## Data:
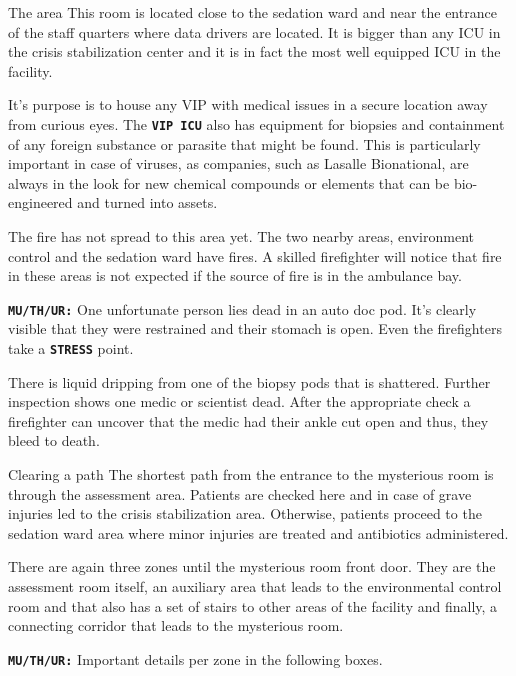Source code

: \begin{rpg-commentbox}{The area}
    This room is located close to the sedation ward and near the entrance of the staff quarters where data drivers are located. It is bigger than any ICU in the crisis stabilization center and it is in fact the most well equipped ICU in the facility.

    It's purpose is to house any VIP with medical issues in a secure location away from curious eyes. The \texttt{\textbf{VIP ICU}} also has equipment for biopsies and containment of any foreign substance or parasite that might be found. 
    This is particularly important in case of viruses, as companies, such as Lasalle Bionational, are always in the look for new chemical compounds or elements that can be bio-engineered and turned into assets.

    The fire has not spread to this area yet. The two nearby areas, environment control and the sedation ward have fires. A skilled firefighter will notice that fire in these areas is not expected if the source of fire is in the ambulance bay.

    \texttt{\textbf{MU/TH/UR:}} One unfortunate person lies dead in an auto doc pod.
    It's clearly visible that they were restrained and their stomach is open. Even the firefighters take a \texttt{\textbf{STRESS}} point.

    There is liquid dripping from one of the biopsy pods that is shattered. Further inspection shows one medic or scientist dead. After the appropriate check a firefighter can uncover that the medic had their ankle cut open and thus, they bleed to death. 
\end{rpg-commentbox}   

\newsect


\begin{rpg-commentbox}{Clearing a path}
    The shortest path from the entrance to the mysterious room is through the assessment area. Patients are checked here and in case of grave injuries led to the crisis stabilization area. Otherwise, patients proceed to the sedation ward area where minor injuries are treated and antibiotics administered. 
    
    There are again three zones until the mysterious room front door. They are the assessment room itself, an auxiliary area that leads to the environmental control room and  that also has a set of stairs to other areas of the facility and finally, a connecting corridor that leads to the mysterious room.
    
    \texttt{\textbf{MU/TH/UR:}} Important details per zone in the following boxes.
\end{rpg-commentbox}      

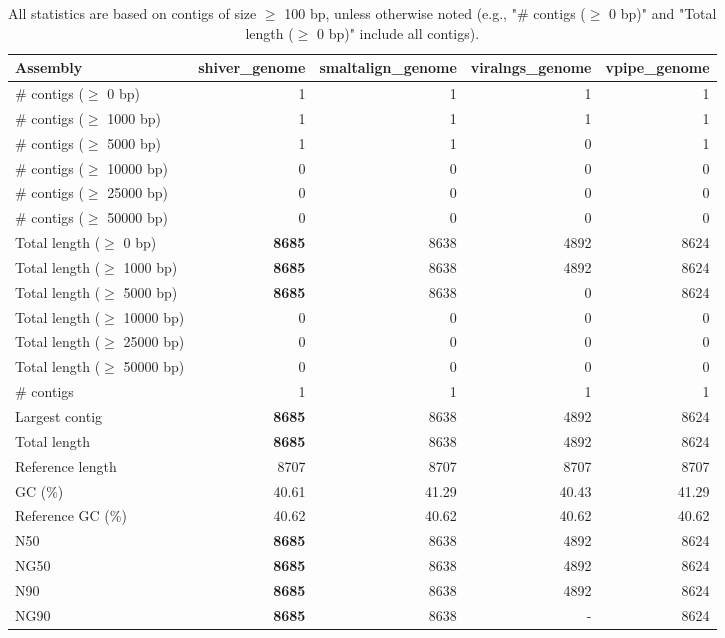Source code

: \documentclass[12pt,a4paper]{article}
\begin{document}
\begin{table}[ht]
\begin{center}
\caption{All statistics are based on contigs of size $\geq$ 100 bp, unless otherwise noted (e.g., "\# contigs ($\geq$ 0 bp)" and "Total length ($\geq$ 0 bp)" include all contigs).}
\begin{tabular}{|l*{4}{|r}|}
\hline
Assembly & shiver\_genome & smaltalign\_genome & viralngs\_genome & vpipe\_genome \\ \hline
\# contigs ($\geq$ 0 bp) & 1 & 1 & 1 & 1 \\ \hline
\# contigs ($\geq$ 1000 bp) & 1 & 1 & 1 & 1 \\ \hline
\# contigs ($\geq$ 5000 bp) & 1 & 1 & 0 & 1 \\ \hline
\# contigs ($\geq$ 10000 bp) & 0 & 0 & 0 & 0 \\ \hline
\# contigs ($\geq$ 25000 bp) & 0 & 0 & 0 & 0 \\ \hline
\# contigs ($\geq$ 50000 bp) & 0 & 0 & 0 & 0 \\ \hline
Total length ($\geq$ 0 bp) & {\bf 8685} & 8638 & 4892 & 8624 \\ \hline
Total length ($\geq$ 1000 bp) & {\bf 8685} & 8638 & 4892 & 8624 \\ \hline
Total length ($\geq$ 5000 bp) & {\bf 8685} & 8638 & 0 & 8624 \\ \hline
Total length ($\geq$ 10000 bp) & 0 & 0 & 0 & 0 \\ \hline
Total length ($\geq$ 25000 bp) & 0 & 0 & 0 & 0 \\ \hline
Total length ($\geq$ 50000 bp) & 0 & 0 & 0 & 0 \\ \hline
\# contigs & 1 & 1 & 1 & 1 \\ \hline
Largest contig & {\bf 8685} & 8638 & 4892 & 8624 \\ \hline
Total length & {\bf 8685} & 8638 & 4892 & 8624 \\ \hline
Reference length & 8707 & 8707 & 8707 & 8707 \\ \hline
GC (\%) & 40.61 & 41.29 & 40.43 & 41.29 \\ \hline
Reference GC (\%) & 40.62 & 40.62 & 40.62 & 40.62 \\ \hline
N50 & {\bf 8685} & 8638 & 4892 & 8624 \\ \hline
NG50 & {\bf 8685} & 8638 & 4892 & 8624 \\ \hline
N90 & {\bf 8685} & 8638 & 4892 & 8624 \\ \hline
NG90 & {\bf 8685} & 8638 & - & 8624 \\ \hline

\end{tabular}
\end{center}
\end{table}
\end{document}
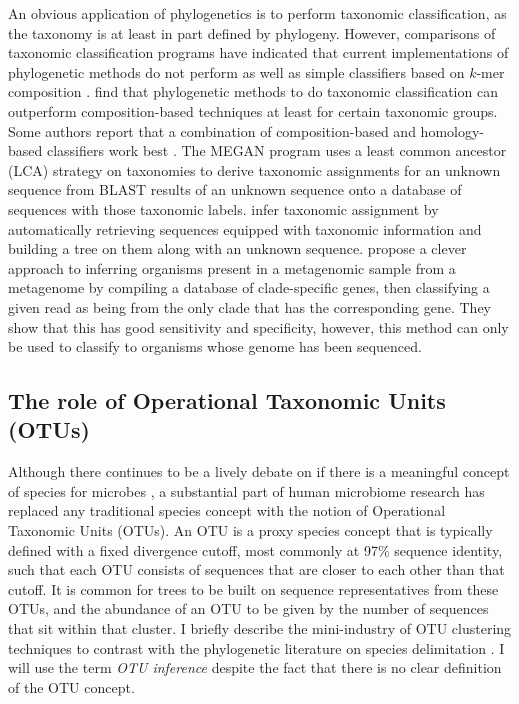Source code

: \documentclass{amsart}
\begin{document}
An obvious application of phylogenetics is to perform taxonomic classification, as the taxonomy is at least in part defined by phylogeny.
However, comparisons of taxonomic classification programs \citep{liu2008accurate,bazinet2012comparative} have indicated that current implementations of phylogenetic methods do not perform as well as simple classifiers based on $k$-mer composition \citep{wang2007naive,rosen2008metagenome}.
\citet{srinivasan2012bacterial} find that phylogenetic methods to do taxonomic classification can outperform composition-based techniques at least for certain taxonomic groups.
Some authors report that a combination of composition-based and homology-based classifiers work best \citep{brady2009phymm,parks2011classifying}.
The MEGAN program \citep{huson2007megan,huson2011integrative} uses a least common ancestor (LCA) strategy on taxonomies to derive taxonomic assignments for an unknown sequence from BLAST results of an unknown sequence onto a database of sequences with those taxonomic labels.
\citet{munch2008statistical,munch2008fast} infer taxonomic assignment by automatically retrieving sequences equipped with taxonomic information and building a tree on them along with an unknown sequence.
\citet{segata2012metagenomic} propose a clever approach to inferring organisms present in a metagenomic sample from a metagenome by compiling a database of clade-specific genes, then classifying a given read as being from the only clade that has the corresponding gene.
They show that this has good sensitivity and specificity, however, this method can only be used to classify to organisms whose genome has been sequenced.

\subsection{The role of Operational Taxonomic Units (OTUs)}
Although there continues to be a lively debate on if there is a meaningful concept of species for microbes \citep{bapteste2009prokaryotic,caro2012bacterial}, a substantial part of human microbiome research has replaced any traditional species concept with the notion of Operational Taxonomic Units (OTUs).
An OTU is a proxy species concept that is typically defined with a fixed divergence cutoff, most commonly at 97\% sequence identity, such that each OTU consists of sequences that are closer to each other than that cutoff.
It is common for trees to be built on sequence representatives from these OTUs, and the abundance of an OTU to be given by the number of sequences that sit within that cluster.
I briefly describe the mini-industry of OTU clustering techniques to contrast with the phylogenetic literature on species delimitation \citep{pons2006sequence,yang2010bayesian}.
I will use the term \emph{OTU inference} despite the fact that there is no clear definition of the OTU concept.
\end{document}
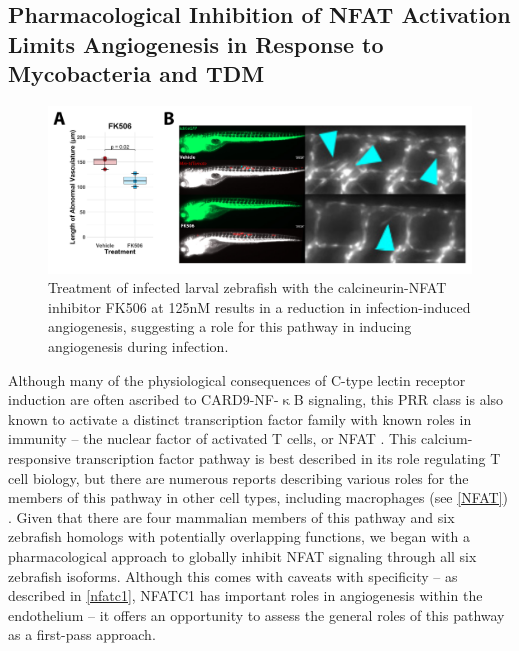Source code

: \subsection{Pharmacological Inhibition of NFAT Activation Limits Angiogenesis in Response to Mycobacteria and TDM}

\begin{figure}
\centering
\includegraphics[width=\textwidth]{images/fk506inf.pdf}
\caption{Treatment of infected larval zebrafish with the calcineurin\hyp{}NFAT inhibitor FK506 at 125nM results in a reduction in infection\hyp{}induced angiogenesis, suggesting a role for this pathway in inducing angiogenesis during infection.}
\label{figure:fk506inf}
\end{figure}

Although many of the physiological consequences of C\hyp{}type lectin receptor induction are often ascribed to CARD9\hyp{}NF\hyp{}$\upkappa$B signaling, this PRR class is also known to activate a distinct transcription factor family with known roles in immunity -- the nuclear factor of activated T cells, or NFAT \citep{Goodridge2007, Deerhake2021}. This calcium\hyp{}responsive transcription factor pathway is best described in its role regulating T cell biology, but there are numerous reports describing various roles for the members of this pathway in other cell types, including macrophages (see \autoref{NFAT}) \citep{Symes1998, Jones2000, Crabtree2002, Horsley2002, Elloumi2012}. Given that there are four mammalian members of this pathway and six zebrafish homologs with potentially overlapping functions, we began with a pharmacological approach to globally inhibit NFAT signaling through all six zebrafish isoforms. Although this comes with caveats with specificity -- as described in \autoref{nfatc1}, NFATC1 has important roles in angiogenesis within the endothelium -- it offers an opportunity to assess the general roles of this pathway as a first\hyp{}pass approach. 

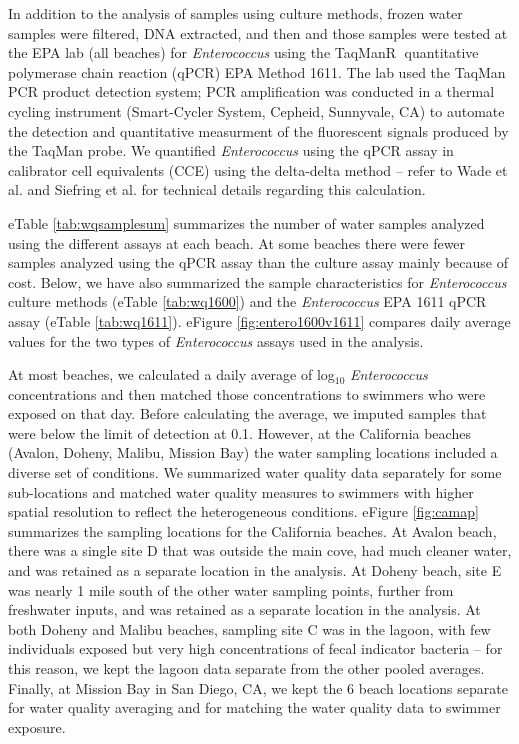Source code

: \documentclass[12pt]{article}\usepackage[]{graphicx}\usepackage[]{color}
\begin{document}
In addition to the analysis of samples using culture methods, frozen water samples were filtered, DNA extracted, and then and those samples were tested at the EPA lab (all beaches) for \textit{Enterococcus} using the TaqMan\textcircled{R} quantitative polymerase chain reaction (qPCR) EPA Method 1611.\supercite{Epa2012-fb} The lab used the TaqMan PCR product detection system; PCR amplification was conducted in a thermal cycling instrument (Smart-Cycler System, Cepheid, Sunnyvale, CA) to automate the detection and quantitative measurment of the fluorescent signals produced by the TaqMan probe. We quantified \textit{Enterococcus} using the qPCR assay in calibrator cell equivalents (CCE) using the delta-delta method -- refer to Wade et al.\supercite{Wade2010-bb} and Siefring et al.\supercite{Siefring2008-au} for technical details regarding this calculation.  

eTable \ref{tab:wqsamplesum} summarizes the number of water samples analyzed using the different assays at each beach. At some beaches there were fewer samples analyzed using the qPCR assay than the culture assay mainly because of cost. Below, we have also summarized the sample characteristics for \emph{Enterococcus} culture methods (eTable \ref{tab:wq1600}) and the \emph{Enterococcus} EPA 1611 qPCR assay (eTable \ref{tab:wq1611}). eFigure \ref{fig:entero1600v1611} compares daily average values for the two types of \textit{Enterococcus} assays used in the analysis.

At most beaches, we calculated a daily average of log$_{10}$ \textit{Enterococcus} concentrations and then matched those concentrations to swimmers who were exposed on that day.  Before calculating the average, we imputed samples that were below the limit of detection at 0.1.  However, at the California beaches (Avalon, Doheny, Malibu, Mission Bay) the water sampling locations included a diverse set of conditions. We summarized water quality data separately for some sub-locations and matched water quality measures to swimmers with higher spatial resolution to reflect the heterogeneous conditions. eFigure \ref{fig:camap} summarizes the sampling locations for the California beaches. At Avalon beach, there was a single site D that was outside the main cove, had much cleaner water, and was retained as a separate location in the analysis.  At Doheny beach,  site E was nearly 1 mile south of the other water sampling points, further from freshwater inputs, and was retained as a separate location in the analysis. At both Doheny and Malibu beaches, sampling site C was in the lagoon, with few individuals exposed but very high concentrations of fecal indicator bacteria -- for this reason, we kept the lagoon data separate from the other pooled averages. Finally, at Mission Bay in San Diego, CA, we kept the 6 beach locations separate for water quality averaging and for matching the water quality data to swimmer exposure. 
\end{document}
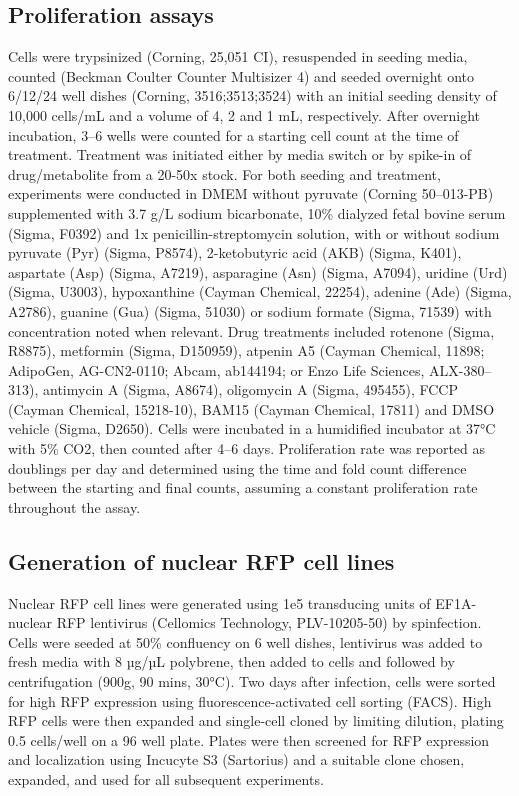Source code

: \subsection{Proliferation assays}
Cells were trypsinized (Corning, 25,051 CI), resuspended in seeding media, counted (Beckman Coulter Counter Multisizer 4) and seeded overnight onto 6/12/24 well dishes (Corning, 3516;3513;3524) with an initial seeding density of 10,000 cells/mL and a volume of 4, 2 and 1 mL, respectively.
After overnight incubation, 3–6 wells were counted for a starting cell count at the time of treatment.
Treatment was initiated either by media switch or by spike-in of drug/metabolite from a 20-50x stock.
For both seeding and treatment, experiments were conducted in DMEM without pyruvate (Corning 50–013-PB) supplemented with 3.7 g/L sodium bicarbonate, 10\% dialyzed fetal bovine serum (Sigma, F0392) and 1x penicillin-streptomycin solution, with or without sodium pyruvate (Pyr) (Sigma, P8574),
2-ketobutyric acid (AKB) (Sigma, K401),
aspartate (Asp) (Sigma, A7219),
asparagine (Asn) (Sigma, A7094),
uridine (Urd) (Sigma, U3003), hypoxanthine (Cayman Chemical, 22254),
adenine (Ade) (Sigma, A2786),
guanine (Gua) (Sigma, 51030) or sodium formate (Sigma, 71539) with concentration noted when relevant.
Drug treatments included rotenone (Sigma, R8875),
metformin (Sigma, D150959),
atpenin A5 (Cayman Chemical, 11898; AdipoGen, AG-CN2-0110; Abcam, ab144194; or Enzo Life Sciences, ALX-380–313),
antimycin A (Sigma, A8674),
oligomycin A (Sigma, 495455),
FCCP (Cayman Chemical, 15218-10),
BAM15 (Cayman Chemical, 17811)
and DMSO vehicle (Sigma, D2650).
Cells were incubated in a humidified incubator at 37°C with 5\% CO2, then counted after 4–6 days.
Proliferation rate was reported as doublings per day and determined using the time and fold count difference between the starting and final counts, assuming a constant proliferation rate throughout the assay.


\subsection{Generation of nuclear RFP cell lines}
Nuclear RFP cell lines were generated using 1e5 transducing units of EF1A-nuclear RFP lentivirus (Cellomics Technology, PLV-10205-50) by spinfection.
Cells were seeded at 50\% confluency on 6 well dishes, lentivirus was added to fresh media with 8 µg/µL polybrene, then added to cells and followed by centrifugation (900g, 90 mins, 30°C).
Two days after infection, cells were sorted for high RFP expression using fluorescence-activated cell sorting (FACS).
High RFP cells were then expanded and single-cell cloned by limiting dilution, plating 0.5 cells/well on a 96 well plate.
Plates were then screened for RFP expression and localization using Incucyte S3 (Sartorius) and a suitable clone chosen, expanded, and used for all subsequent experiments.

## Action item:
Could you reproduce exactly, and only, the lines from the start of the records through the line containing "The fire has", leaving out the pictures?

## Response to the exercise:
Source code

: \begin{rpg-commentbox}{The area}
    This room is located close to the sedation ward and near the entrance of the staff quarters where data drivers are located. It is bigger than any ICU in the crisis stabilization center and it is in fact the most well equipped ICU in the facility.

    It's purpose is to house any VIP with medical issues in a secure location away from curious eyes. The \texttt{\textbf{VIP ICU}} also has equipment for biopsies and containment of any foreign substance or parasite that might be found. 
    This is particularly important in case of viruses, as companies, such as Lasalle Bionational, are always in the look for new chemical compounds or elements that can be bio-engineered and turned into assets.

    The fire has not spread to this area yet. The two nearby areas, environment control and the sedation ward have fires. A skilled firefighter will notice that fire in these areas is not expected if the source of fire is in the ambulance bay.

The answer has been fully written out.